**Data supplied:**
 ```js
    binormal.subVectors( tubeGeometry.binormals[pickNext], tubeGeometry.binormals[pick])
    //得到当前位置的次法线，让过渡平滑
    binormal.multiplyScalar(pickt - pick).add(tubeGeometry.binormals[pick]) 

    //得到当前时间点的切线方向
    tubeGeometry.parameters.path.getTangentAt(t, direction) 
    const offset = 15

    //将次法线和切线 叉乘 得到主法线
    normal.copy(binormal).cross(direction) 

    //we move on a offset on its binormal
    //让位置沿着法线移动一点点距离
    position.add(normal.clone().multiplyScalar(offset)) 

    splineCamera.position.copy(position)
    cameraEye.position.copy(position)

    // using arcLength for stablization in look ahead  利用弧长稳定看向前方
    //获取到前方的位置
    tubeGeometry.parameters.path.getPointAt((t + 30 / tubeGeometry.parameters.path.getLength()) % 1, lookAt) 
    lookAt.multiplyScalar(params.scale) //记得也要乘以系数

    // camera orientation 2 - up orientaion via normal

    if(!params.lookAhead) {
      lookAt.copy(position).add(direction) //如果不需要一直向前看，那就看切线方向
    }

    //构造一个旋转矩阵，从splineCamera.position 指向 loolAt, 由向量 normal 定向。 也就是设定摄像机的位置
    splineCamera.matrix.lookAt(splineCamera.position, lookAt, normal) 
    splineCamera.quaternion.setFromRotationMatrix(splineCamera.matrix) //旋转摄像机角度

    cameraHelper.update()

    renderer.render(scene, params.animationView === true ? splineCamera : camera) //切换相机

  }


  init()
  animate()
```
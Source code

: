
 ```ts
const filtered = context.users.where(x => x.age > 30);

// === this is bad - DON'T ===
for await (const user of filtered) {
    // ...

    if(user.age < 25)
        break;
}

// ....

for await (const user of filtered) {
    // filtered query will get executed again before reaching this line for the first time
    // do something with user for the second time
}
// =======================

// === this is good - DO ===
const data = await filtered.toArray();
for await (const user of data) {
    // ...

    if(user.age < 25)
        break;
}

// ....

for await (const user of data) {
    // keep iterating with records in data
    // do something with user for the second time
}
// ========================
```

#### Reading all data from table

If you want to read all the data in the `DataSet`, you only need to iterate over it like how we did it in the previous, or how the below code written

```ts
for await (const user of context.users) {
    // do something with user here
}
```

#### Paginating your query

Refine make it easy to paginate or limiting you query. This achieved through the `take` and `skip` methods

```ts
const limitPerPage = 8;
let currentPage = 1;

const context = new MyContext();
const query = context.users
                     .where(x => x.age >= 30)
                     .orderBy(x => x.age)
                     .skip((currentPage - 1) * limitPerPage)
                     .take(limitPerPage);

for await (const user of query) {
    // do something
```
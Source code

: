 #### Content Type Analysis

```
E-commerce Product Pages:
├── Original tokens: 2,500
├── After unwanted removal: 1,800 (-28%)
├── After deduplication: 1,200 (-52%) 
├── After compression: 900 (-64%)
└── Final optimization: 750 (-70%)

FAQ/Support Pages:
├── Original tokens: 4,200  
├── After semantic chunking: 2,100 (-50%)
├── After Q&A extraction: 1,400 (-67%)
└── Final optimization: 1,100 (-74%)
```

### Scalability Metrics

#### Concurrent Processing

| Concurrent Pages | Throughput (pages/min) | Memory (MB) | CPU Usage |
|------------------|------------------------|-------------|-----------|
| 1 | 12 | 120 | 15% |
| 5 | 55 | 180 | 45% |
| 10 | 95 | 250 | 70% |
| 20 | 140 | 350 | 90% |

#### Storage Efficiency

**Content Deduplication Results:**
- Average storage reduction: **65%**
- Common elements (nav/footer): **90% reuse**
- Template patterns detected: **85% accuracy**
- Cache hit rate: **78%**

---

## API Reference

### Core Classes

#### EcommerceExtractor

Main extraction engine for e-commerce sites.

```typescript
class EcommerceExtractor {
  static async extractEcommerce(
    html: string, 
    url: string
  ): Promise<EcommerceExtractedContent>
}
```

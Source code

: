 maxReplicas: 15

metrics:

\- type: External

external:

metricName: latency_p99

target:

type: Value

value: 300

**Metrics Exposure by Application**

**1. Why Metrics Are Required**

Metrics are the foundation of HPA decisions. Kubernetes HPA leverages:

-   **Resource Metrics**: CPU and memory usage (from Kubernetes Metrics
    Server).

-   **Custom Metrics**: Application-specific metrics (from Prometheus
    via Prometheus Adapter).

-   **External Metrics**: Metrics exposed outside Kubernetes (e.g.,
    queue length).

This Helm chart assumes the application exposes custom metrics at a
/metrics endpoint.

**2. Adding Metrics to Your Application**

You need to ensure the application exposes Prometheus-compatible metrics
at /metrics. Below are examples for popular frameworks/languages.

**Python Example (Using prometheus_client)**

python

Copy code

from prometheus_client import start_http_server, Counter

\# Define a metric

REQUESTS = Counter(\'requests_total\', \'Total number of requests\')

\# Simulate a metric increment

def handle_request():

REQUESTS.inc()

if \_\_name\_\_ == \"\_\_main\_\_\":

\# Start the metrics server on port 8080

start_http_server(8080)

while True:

**Work to complete:** Make a copy of each line in the records above that has the word "extraction".

**Task output:**
├── After Q&A extraction: 1,400 (-67%)
Main extraction engine for e-commerce sites.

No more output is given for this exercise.